The backbone of the design is the five-column page grid. It holds the whole newspaper together – in all its sections – a constant and consistent structure from which the Guardian’s journalism can be showcased and enjoyed. A five-column page means that each column is close to what is considered to be the most reader-friendly measure, 10 pica ems – or 44mm.
Trinidad & Tobago Guardian’s vital statistics
Page dimensions 255mm x 330mm
Column gutters 5mm wide
9pt Publico Roman on 10.3pt leading
9pt Myriad Pro Black SemiCondensed followed by 9pt Publico Text italics
All Publico Roman bodytype is in upper and lower case, justified, with 3mm paragraph indents. Intro par is full out, no indent
Page lead headline
60pt Publico Black upper and lower case on 60pt leading,
85% condensed, no kerning
36pt Publico Black upper and lower case on 38pt leading,
21pt Publico Roman upper and lower case on 21pt leading, 85% condensed, kerned -1
9pt Myriad Pro Semi Condensed on 9.5pt leading, ragged right setting, no hyphenation
Vertical column rules are 0.5pt black
Horizontal rules are 3pt blue: Cyan 94%; Magenta 85%; Yellow 0%; Black 0%
Pictures have no borders or frames
Picture captions are in 9pt Myriad Pro Bold Semi Condensed on a 9.5pt leading
Picture credit line/photographer’s bylines are in Myriad Pro Semi Condensed caps, ranged right
Since relaunch, on September 11, 2017, I’ve kept in touch with the Guardian design team and exchanged ideas with them. Most days I send them a brief design review of the day’s paper…
Guardian design review, Monday October 9 2017
That’s such a powerful front-page picture, isn’t it? And the cross-ref panel works well too. It might have been good to let it drop all the way down to the top of the Colfire advert.
Page A3 is powerful too. The five-column grid works well. My only critical observation is to suggest allowing a bit more white space below the downpage headline, Blood on Govt’s hands – Richards.
Page A5 – the contrast between the size of the overline – Online video shows student… – and the main head – Garcia acts on violent attack – is about right, in my view.
Page A6 – but here I think the overline is too strong compared with the headline below it.

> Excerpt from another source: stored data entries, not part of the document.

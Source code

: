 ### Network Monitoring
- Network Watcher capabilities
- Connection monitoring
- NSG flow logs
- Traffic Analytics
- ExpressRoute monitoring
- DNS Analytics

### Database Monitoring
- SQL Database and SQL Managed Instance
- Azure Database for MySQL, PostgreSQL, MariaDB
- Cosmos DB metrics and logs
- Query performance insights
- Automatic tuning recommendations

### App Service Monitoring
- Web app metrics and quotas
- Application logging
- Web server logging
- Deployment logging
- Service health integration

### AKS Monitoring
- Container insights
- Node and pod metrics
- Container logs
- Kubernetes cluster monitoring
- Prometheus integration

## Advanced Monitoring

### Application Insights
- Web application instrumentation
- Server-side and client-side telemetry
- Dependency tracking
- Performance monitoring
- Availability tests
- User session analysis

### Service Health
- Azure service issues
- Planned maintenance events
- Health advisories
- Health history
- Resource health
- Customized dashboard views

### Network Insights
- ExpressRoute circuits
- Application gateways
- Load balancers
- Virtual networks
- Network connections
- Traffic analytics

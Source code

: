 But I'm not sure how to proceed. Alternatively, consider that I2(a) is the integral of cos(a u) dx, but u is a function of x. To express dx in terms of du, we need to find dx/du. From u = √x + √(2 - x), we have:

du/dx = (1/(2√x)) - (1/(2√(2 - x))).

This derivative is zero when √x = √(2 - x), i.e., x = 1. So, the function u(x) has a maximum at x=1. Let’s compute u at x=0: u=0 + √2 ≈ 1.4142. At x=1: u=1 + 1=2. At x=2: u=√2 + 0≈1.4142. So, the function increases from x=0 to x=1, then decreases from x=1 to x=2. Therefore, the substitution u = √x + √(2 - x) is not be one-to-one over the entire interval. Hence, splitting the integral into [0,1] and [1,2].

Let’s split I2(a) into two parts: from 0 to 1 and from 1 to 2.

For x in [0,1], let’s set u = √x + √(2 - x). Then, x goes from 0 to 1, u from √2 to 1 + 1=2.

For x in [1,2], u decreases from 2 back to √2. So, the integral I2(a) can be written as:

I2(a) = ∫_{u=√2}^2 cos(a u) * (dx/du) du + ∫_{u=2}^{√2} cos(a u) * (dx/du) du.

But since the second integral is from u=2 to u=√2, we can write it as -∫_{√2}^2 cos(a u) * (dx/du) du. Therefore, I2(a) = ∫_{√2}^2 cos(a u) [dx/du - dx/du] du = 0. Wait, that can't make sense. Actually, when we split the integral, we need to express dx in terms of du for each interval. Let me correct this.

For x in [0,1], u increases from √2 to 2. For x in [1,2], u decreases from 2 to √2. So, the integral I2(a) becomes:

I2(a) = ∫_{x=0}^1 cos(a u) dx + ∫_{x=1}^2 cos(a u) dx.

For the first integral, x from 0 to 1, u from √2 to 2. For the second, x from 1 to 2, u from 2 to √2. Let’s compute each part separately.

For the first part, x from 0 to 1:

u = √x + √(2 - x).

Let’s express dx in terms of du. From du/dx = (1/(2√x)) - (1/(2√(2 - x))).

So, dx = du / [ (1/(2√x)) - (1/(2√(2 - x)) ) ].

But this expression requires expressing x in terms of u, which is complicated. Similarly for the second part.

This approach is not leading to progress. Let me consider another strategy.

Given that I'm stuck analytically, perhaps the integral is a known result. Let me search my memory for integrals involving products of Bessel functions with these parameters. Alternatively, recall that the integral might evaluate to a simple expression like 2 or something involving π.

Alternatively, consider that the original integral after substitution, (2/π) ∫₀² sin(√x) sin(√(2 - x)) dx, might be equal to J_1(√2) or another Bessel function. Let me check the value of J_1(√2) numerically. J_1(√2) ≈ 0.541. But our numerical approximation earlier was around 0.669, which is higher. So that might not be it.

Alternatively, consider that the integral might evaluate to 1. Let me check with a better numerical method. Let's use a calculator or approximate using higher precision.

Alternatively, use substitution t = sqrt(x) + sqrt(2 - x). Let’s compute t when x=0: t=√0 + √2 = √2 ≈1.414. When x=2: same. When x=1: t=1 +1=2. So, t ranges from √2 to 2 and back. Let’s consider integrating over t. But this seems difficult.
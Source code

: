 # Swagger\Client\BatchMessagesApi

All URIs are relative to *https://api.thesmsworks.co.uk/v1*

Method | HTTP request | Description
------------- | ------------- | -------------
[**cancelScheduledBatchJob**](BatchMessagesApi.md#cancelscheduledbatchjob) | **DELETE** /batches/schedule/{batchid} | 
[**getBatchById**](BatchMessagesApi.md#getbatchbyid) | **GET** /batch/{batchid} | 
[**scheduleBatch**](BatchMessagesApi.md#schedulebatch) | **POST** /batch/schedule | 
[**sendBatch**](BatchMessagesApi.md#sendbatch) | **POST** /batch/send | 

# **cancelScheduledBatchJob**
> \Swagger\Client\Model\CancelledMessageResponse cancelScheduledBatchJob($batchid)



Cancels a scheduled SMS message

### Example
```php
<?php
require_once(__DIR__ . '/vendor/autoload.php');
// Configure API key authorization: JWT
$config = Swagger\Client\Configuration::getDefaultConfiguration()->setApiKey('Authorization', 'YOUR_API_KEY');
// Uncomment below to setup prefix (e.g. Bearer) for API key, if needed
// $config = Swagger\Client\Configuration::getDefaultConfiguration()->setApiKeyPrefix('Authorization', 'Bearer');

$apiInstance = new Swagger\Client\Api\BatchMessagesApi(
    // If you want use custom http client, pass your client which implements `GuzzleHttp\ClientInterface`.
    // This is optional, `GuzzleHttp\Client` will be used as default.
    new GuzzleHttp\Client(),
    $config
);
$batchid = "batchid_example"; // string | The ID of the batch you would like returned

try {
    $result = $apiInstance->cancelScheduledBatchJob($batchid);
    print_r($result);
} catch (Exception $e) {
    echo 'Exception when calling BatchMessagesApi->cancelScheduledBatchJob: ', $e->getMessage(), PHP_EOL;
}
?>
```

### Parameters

Page A7 – excellent use of the single-column head and shoulders picture of Dr Jerome Teelucksingh, perfectly positioned in the third of the five columns, brings balance to the page.
Page A21 works really well. It’s nice to see the comments running in single columns with single-column headlines. The Quotes of the Day panel is great.
Pages A36, A37 – Comic Relief looks good – and has done every day since the Guardian’s re-launch.
Back page – another powerful back page. I wonder whether a little inset head and shoulders pic of Tonya Nero sitting alongside her headline and underline would help clinch the message and pull it away from the Egyptian goalkeeper enjoying his moment of triumph!